TASK DETAILS — Give the entries below again exactly. Their pictures are not needed.

(Stored records)
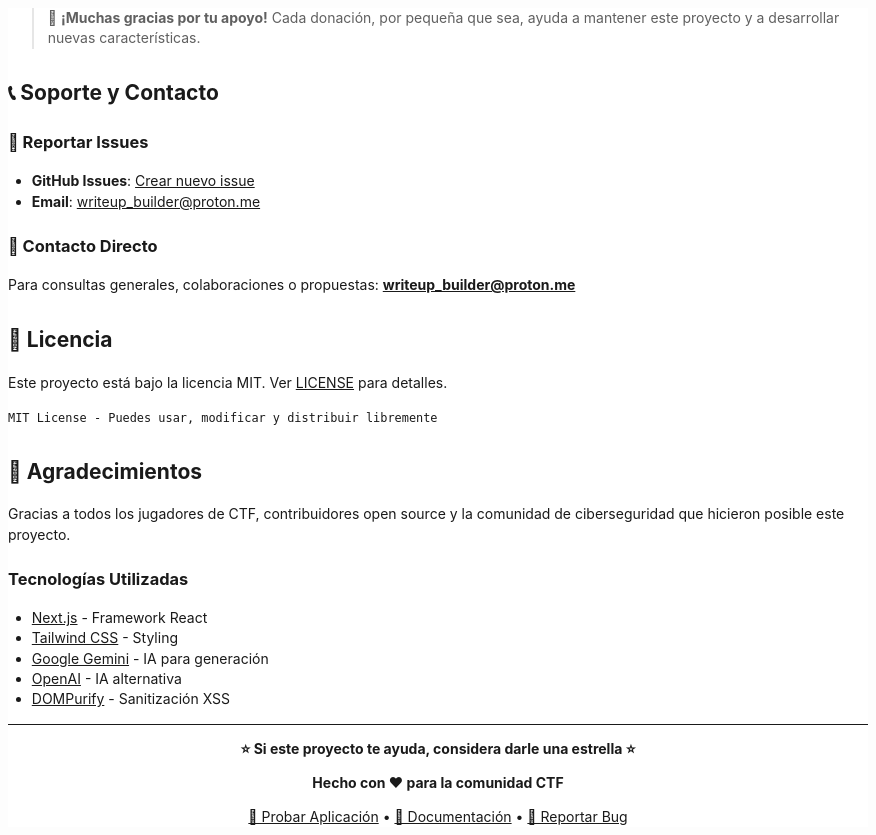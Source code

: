 > 🙏 **¡Muchas gracias por tu apoyo!** Cada donación, por pequeña que sea, ayuda a mantener este proyecto y a desarrollar nuevas características.

## 📞 Soporte y Contacto

### 🐛 Reportar Issues
- **GitHub Issues**: [Crear nuevo issue](https://github.com/ilanami/ctf_writeup_builder/issues/new)
- **Email**: writeup_builder@proton.me

### 📧 Contacto Directo
Para consultas generales, colaboraciones o propuestas:
**writeup_builder@proton.me**

## 📄 Licencia

Este proyecto está bajo la licencia MIT. Ver [LICENSE](LICENSE) para detalles.

```
MIT License - Puedes usar, modificar y distribuir libremente
```

## 🙏 Agradecimientos

Gracias a todos los jugadores de CTF, contribuidores open source y la comunidad de ciberseguridad que hicieron posible este proyecto.

### Tecnologías Utilizadas
- [Next.js](https://nextjs.org/) - Framework React
- [Tailwind CSS](https://tailwindcss.com/) - Styling
- [Google Gemini](https://gemini.google.com/) - IA para generación
- [OpenAI](https://openai.com/) - IA alternativa
- [DOMPurify](https://github.com/cure53/DOMPurify) - Sanitización XSS

---

<div align="center">

**⭐ Si este proyecto te ayuda, considera darle una estrella ⭐**

**Hecho con ❤️ para la comunidad CTF**

[🚀 Probar Aplicación](https://ctf-writeup-builder.vercel.app) • [📖 Documentación](https://github.com/ilanami/ctf_writeup_builder/wiki) • [🐛 Reportar Bug](https://github.com/ilanami/ctf_writeup_builder/issues)

</div> 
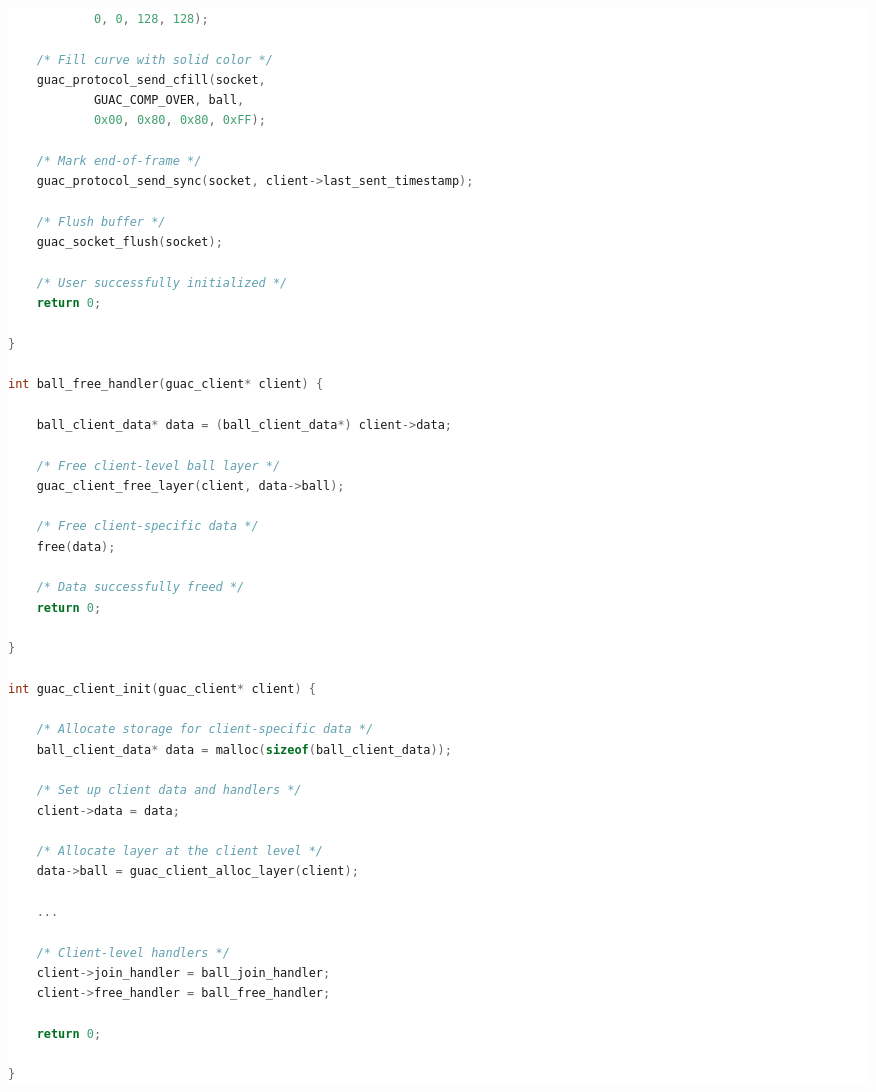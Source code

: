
```c
            0, 0, 128, 128);

    /* Fill curve with solid color */
    guac_protocol_send_cfill(socket,
            GUAC_COMP_OVER, ball,
            0x00, 0x80, 0x80, 0xFF);

    /* Mark end-of-frame */
    guac_protocol_send_sync(socket, client->last_sent_timestamp);

    /* Flush buffer */
    guac_socket_flush(socket);

    /* User successfully initialized */
    return 0;

}

int ball_free_handler(guac_client* client) {

    ball_client_data* data = (ball_client_data*) client->data;

    /* Free client-level ball layer */
    guac_client_free_layer(client, data->ball);

    /* Free client-specific data */
    free(data);

    /* Data successfully freed */
    return 0;

}

int guac_client_init(guac_client* client) {

    /* Allocate storage for client-specific data */
    ball_client_data* data = malloc(sizeof(ball_client_data));

    /* Set up client data and handlers */
    client->data = data;

    /* Allocate layer at the client level */
    data->ball = guac_client_alloc_layer(client);

    ...

    /* Client-level handlers */
    client->join_handler = ball_join_handler;
    client->free_handler = ball_free_handler;

    return 0;

}
```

OUTPUT —
Source code

: > 🙏 **¡Muchas gracias por tu apoyo!** Cada donación, por pequeña que sea, ayuda a mantener este proyecto y a desarrollar nuevas características.

## 📞 Soporte y Contacto

### 🐛 Reportar Issues
- **GitHub Issues**: [Crear nuevo issue](https://github.com/ilanami/ctf_writeup_builder/issues/new)
- **Email**: writeup_builder@proton.me

### 📧 Contacto Directo
Para consultas generales, colaboraciones o propuestas:
**writeup_builder@proton.me**

## 📄 Licencia

Este proyecto está bajo la licencia MIT. Ver [LICENSE](LICENSE) para detalles.

```
MIT License - Puedes usar, modificar y distribuir libremente
```

## 🙏 Agradecimientos

Gracias a todos los jugadores de CTF, contribuidores open source y la comunidad de ciberseguridad que hicieron posible este proyecto.

### Tecnologías Utilizadas
- [Next.js](https://nextjs.org/) - Framework React
- [Tailwind CSS](https://tailwindcss.com/) - Styling
- [Google Gemini](https://gemini.google.com/) - IA para generación
- [OpenAI](https://openai.com/) - IA alternativa
- [DOMPurify](https://github.com/cure53/DOMPurify) - Sanitización XSS

---

<div align="center">

**⭐ Si este proyecto te ayuda, considera darle una estrella ⭐**

**Hecho con ❤️ para la comunidad CTF**

[🚀 Probar Aplicación](https://ctf-writeup-builder.vercel.app) • [📖 Documentación](https://github.com/ilanami/ctf_writeup_builder/wiki) • [🐛 Reportar Bug](https://github.com/ilanami/ctf_writeup_builder/issues)

</div> 
Source code

:
```c
            0, 0, 128, 128);

    /* Fill curve with solid color */
    guac_protocol_send_cfill(socket,
            GUAC_COMP_OVER, ball,
            0x00, 0x80, 0x80, 0xFF);

    /* Mark end-of-frame */
    guac_protocol_send_sync(socket, client->last_sent_timestamp);

    /* Flush buffer */
    guac_socket_flush(socket);

    /* User successfully initialized */
    return 0;

}

int ball_free_handler(guac_client* client) {

    ball_client_data* data = (ball_client_data*) client->data;

    /* Free client-level ball layer */
    guac_client_free_layer(client, data->ball);

    /* Free client-specific data */
    free(data);

    /* Data successfully freed */
    return 0;

}

int guac_client_init(guac_client* client) {

    /* Allocate storage for client-specific data */
    ball_client_data* data = malloc(sizeof(ball_client_data));

    /* Set up client data and handlers */
    client->data = data;

    /* Allocate layer at the client level */
    data->ball = guac_client_alloc_layer(client);

    ...

    /* Client-level handlers */
    client->join_handler = ball_join_handler;
    client->free_handler = ball_free_handler;

    return 0;

}
```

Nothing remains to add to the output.